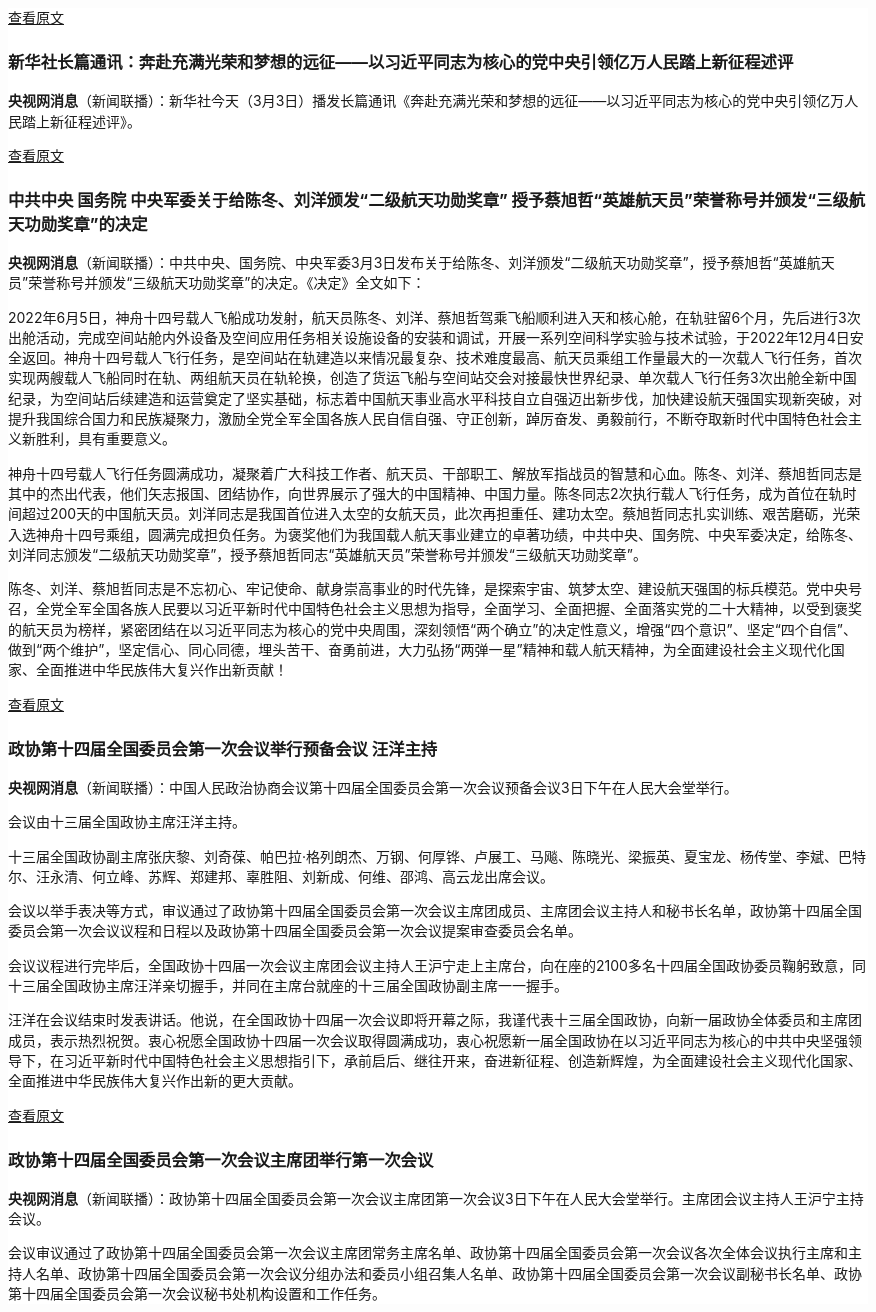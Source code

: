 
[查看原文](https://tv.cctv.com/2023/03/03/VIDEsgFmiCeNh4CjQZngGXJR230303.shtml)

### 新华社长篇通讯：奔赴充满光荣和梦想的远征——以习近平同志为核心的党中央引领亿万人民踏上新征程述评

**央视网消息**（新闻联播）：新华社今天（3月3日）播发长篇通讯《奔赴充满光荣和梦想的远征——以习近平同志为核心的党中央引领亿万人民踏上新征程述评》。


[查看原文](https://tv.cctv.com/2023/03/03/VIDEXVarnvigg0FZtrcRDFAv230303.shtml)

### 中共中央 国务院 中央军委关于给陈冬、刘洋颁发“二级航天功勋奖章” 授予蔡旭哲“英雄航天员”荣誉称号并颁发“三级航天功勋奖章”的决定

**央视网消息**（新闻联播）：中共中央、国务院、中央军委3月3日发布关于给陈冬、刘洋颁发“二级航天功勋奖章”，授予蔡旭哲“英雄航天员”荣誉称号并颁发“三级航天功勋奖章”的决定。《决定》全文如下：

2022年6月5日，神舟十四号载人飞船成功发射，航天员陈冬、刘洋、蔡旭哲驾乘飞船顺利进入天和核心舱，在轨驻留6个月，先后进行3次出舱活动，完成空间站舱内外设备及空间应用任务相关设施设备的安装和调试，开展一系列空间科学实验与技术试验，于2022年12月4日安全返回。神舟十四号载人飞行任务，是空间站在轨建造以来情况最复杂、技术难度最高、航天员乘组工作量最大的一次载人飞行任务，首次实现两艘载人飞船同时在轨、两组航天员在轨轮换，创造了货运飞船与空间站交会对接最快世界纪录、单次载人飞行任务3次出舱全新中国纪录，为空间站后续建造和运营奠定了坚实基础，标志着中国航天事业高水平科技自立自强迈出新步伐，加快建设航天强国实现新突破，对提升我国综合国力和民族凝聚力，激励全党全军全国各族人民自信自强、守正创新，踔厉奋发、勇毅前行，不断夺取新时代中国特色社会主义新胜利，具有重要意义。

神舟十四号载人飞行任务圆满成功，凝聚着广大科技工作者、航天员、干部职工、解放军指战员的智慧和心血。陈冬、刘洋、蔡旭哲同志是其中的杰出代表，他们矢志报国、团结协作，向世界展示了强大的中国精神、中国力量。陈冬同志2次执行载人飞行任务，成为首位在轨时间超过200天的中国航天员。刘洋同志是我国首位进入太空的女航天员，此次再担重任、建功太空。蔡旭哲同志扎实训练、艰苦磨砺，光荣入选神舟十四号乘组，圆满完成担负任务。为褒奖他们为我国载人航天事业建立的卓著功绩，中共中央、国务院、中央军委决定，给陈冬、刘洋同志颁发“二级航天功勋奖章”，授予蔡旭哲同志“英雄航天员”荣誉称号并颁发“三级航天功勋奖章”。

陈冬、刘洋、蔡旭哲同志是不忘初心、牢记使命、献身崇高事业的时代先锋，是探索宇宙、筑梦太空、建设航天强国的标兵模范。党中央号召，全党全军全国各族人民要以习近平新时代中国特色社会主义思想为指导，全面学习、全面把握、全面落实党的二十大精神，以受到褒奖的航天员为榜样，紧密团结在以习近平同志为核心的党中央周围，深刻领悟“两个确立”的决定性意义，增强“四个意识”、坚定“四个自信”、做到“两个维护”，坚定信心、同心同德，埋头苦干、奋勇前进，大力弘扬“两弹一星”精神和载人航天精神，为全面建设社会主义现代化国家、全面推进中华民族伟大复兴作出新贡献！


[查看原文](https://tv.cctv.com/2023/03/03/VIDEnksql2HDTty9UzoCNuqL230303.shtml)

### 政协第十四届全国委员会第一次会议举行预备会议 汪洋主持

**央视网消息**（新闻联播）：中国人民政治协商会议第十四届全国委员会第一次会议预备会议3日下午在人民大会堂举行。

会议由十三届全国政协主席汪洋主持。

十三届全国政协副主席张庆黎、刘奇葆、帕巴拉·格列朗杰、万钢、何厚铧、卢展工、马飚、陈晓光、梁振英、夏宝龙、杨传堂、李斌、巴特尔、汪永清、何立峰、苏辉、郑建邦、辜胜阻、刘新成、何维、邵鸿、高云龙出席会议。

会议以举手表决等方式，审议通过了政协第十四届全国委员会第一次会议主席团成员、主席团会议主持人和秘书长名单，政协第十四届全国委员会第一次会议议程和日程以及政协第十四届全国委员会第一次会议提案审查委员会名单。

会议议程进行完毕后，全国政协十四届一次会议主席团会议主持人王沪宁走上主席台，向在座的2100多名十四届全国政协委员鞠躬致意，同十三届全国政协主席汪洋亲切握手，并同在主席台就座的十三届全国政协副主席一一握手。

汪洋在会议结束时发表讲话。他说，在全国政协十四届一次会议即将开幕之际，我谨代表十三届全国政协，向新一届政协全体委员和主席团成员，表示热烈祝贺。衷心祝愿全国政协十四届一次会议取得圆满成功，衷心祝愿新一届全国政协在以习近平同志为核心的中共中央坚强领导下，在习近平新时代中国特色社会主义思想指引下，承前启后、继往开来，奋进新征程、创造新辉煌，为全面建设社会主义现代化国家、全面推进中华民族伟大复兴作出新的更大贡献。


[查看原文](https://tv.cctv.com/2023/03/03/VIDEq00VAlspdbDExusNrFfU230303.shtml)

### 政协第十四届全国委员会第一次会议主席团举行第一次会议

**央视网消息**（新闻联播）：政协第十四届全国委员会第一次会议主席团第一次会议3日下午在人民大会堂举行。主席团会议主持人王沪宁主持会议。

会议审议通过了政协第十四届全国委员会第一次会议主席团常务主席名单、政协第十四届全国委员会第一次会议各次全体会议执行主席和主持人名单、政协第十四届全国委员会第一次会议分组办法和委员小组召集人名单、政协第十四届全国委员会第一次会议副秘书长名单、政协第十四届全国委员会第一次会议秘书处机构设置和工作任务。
* * *
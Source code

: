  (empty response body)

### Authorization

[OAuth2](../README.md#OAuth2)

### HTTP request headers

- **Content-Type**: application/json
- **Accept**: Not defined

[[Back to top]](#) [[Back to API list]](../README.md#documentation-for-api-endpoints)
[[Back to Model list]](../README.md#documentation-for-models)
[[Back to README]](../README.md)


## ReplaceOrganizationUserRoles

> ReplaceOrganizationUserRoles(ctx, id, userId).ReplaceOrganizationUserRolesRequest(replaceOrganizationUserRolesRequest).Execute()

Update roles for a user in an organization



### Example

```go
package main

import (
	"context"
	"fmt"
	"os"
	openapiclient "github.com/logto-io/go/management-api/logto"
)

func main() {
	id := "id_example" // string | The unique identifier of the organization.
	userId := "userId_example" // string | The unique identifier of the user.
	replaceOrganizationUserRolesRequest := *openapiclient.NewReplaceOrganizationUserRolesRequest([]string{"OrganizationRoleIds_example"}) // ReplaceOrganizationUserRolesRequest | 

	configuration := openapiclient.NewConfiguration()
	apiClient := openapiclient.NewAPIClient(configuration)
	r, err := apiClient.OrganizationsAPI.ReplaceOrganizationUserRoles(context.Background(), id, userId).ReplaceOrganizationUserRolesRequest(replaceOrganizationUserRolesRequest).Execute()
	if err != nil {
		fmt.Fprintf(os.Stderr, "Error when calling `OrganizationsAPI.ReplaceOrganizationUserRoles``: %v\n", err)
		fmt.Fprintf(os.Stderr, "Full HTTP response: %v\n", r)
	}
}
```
==
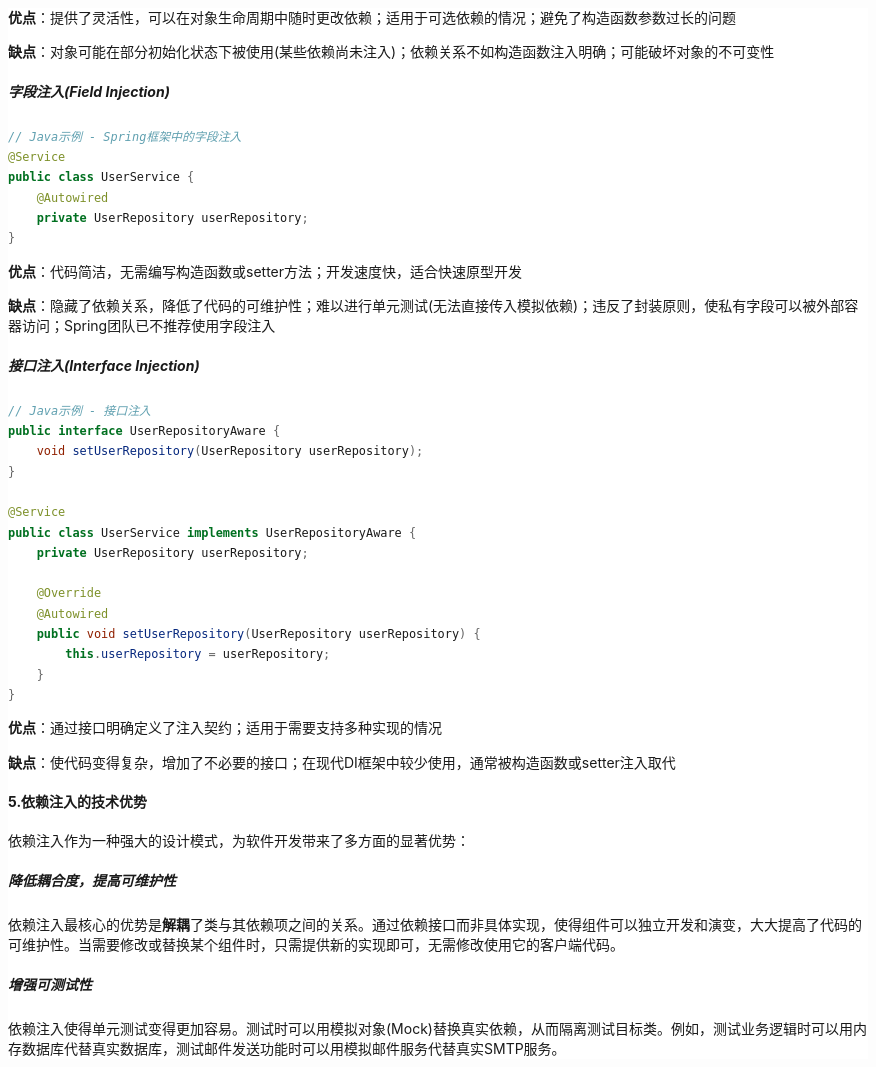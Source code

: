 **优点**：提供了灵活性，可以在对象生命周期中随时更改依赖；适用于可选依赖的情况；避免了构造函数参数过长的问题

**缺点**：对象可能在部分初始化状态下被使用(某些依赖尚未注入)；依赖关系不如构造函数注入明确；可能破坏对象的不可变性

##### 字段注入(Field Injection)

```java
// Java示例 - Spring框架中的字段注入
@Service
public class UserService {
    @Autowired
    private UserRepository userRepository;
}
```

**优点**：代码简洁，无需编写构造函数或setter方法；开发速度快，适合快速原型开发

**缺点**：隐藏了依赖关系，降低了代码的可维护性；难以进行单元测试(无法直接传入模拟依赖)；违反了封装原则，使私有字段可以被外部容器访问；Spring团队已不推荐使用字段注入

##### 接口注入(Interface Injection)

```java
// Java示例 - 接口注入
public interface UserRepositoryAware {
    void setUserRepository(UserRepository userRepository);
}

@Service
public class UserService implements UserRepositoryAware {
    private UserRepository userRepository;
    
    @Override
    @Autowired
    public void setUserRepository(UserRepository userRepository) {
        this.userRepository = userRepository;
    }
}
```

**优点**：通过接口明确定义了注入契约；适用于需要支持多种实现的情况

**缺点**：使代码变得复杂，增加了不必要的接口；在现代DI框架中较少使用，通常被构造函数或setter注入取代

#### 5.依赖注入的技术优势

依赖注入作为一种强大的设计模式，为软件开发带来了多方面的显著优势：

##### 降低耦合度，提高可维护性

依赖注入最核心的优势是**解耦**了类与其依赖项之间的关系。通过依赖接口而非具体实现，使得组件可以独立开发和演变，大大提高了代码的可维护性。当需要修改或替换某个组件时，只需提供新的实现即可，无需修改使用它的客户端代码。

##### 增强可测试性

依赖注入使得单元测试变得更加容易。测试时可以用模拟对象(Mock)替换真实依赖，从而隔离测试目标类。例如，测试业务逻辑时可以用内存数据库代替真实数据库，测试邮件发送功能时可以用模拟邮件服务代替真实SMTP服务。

• _Requirement_
Copy each line above holding "https".

• _Task result_
[查看原文](https://tv.cctv.com/2023/03/03/VIDEsgFmiCeNh4CjQZngGXJR230303.shtml)
[查看原文](https://tv.cctv.com/2023/03/03/VIDEXVarnvigg0FZtrcRDFAv230303.shtml)
[查看原文](https://tv.cctv.com/2023/03/03/VIDEnksql2HDTty9UzoCNuqL230303.shtml)
[查看原文](https://tv.cctv.com/2023/03/03/VIDEq00VAlspdbDExusNrFfU230303.shtml)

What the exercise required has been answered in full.